Söz konusu yöntemin uygulaması, Türkiye’ye biraz geç geldi, ama geldi: İstanbul’da kurulan Barış İçin Müzik Vakfı’nın kurucuları Yeliz-Mehmet Baki, yurdumuzda bu yönteme öncülük ettiler. Onların gözünde kitlesel planda çocukların birlikte müzik yapması, sadece bir müzik eğitimi programı değil, toplumsal bir dayanışma ve kültürel kalkınma modeliydi.
Uzatmayalım, Eskişehir’de Tepebaşı Belediyesi, “El Sistema”yı örnek alarak bir çocuk senfoni orkestrası kurmanın yollarını açtı: Tepebaşı Belediyesi Başkanı Ahmet Ataç’ın desteği ve yönlendirmesiyle kurulan orkestra için, bu kentteki Anadolu Üniversitesi Devlet Konservatuvarı’nın viyolonsel hocası Prof. Dr. Ozan Evrim Tunca yönetiminde bir eğitim kadrosu oluşturuldu. Çalgılar da belediye tarafından satın alınarak çocuklara verildi.
Üç aylık bir çalışmanın verimleri olarak “İki Elin Sesi Var” adlı bu çocuk orkestrası, 22 Ocak 2015 günü 130 çocuğun katılımıyla kuruldu. Orkestra, ilk konserini üç ay sonra verdi. Eskişehir’de yeni ve özgün bir hareket başlatan bu başarılı konserden sonra, kişilerin ve kurumların yaptığı çalgı bağışlarıyla hareket gelişti. 5 Eylül 2015’de orkestra, çalışma mekânına da kavuştu, çalışmalara katılan çocuk sayısı ise 250’ye çıktı. Çocuklar bu coşkuyu aileleriyle birlikte büyüttüler ve 29 Ekim 2015 Cumhuriyet Bayram’nda, “İki Elin Sesi Var” adlı çocuk orkestramız, ikinci konserini binlerce dinleyicinin önünde verdi. Bu konserden sonra Eskişehir’de “imece” anlayışının geliştiği söyleniyor. Şundan belli ki, çalgı bağışları arttı, orkestraya üflemeli çalgıların da eklenmesiyle daha yetkin bir senfoni orkestrasına adım atıldı.

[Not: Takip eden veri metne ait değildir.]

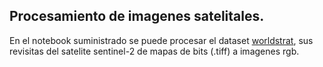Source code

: ## Procesamiento de imagenes satelitales.
En el notebook suministrado se puede procesar el dataset [worldstrat](https://worldstrat.github.io/), sus revisitas del satelite sentinel-2 de mapas de bits (.tiff) a imagenes rgb.
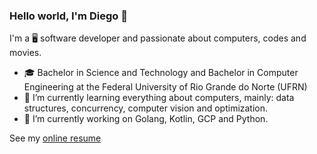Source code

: ### Hello world, I'm Diego 👋

I'm a :desktop_computer: software developer and passionate about computers, codes and movies.

- :mortar_board: Bachelor in Science and Technology and Bachelor in Computer Engineering at the Federal University of Rio Grande do Norte (UFRN)
- 🌱 I’m currently learning everything about computers, mainly: data structures, concurrency, computer vision and optimization.
- 🔭 I’m currently working on Golang, Kotlin, GCP and Python.

See my [online resume](https://diegodiogenes.github.io)

<!--
**diegodiogenes/diegodiogenes** is a ✨ _special_ ✨ repository because its `README.md` (this file) appears on your GitHub profile.

Here are some ideas to get you started:

- 🔭 I’m currently working on ...
- 🌱 I’m currently learning ...
- 👯 I’m looking to collaborate on ...
- 🤔 I’m looking for help with ...
- 💬 Ask me about ...
- 📫 How to reach me: ...
- 😄 Pronouns: ...
- ⚡ Fun fact: ...
-->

15 Kasım 2015 günü, bu kez İstanbul’daki Zorlu Center Performans Sanatları Merkezinde, “Barış İçin Müzik Vakfı”nın 10. yılı dolayısıyla verilen konserde, 300 çalgı sanatçısı çocuktan oluşan orkestra, barış için sahnede yerini almıştı.
Bu örnek hareketin son konseri ise önceki hafta Ankara’daki MEB Şûra Salonu’ndaydı. Bu konsere ben, ağır bir grip geçirmekte olduğum için gidemedim. Hiçbir şey yapamamaktansa “İki Elin Sesi Var” adlı Eskişehir’in Tepebaşı Belediyesi tarafından kurulan bu topluluğu en azından tanıtayım istedim. Orkestracı çocukları, onların ailelerini, eğitimci arkadaşları ve başta Tepebaşı Belediyesi olmak üzere destek olan kurumları yürekten kutluyorum.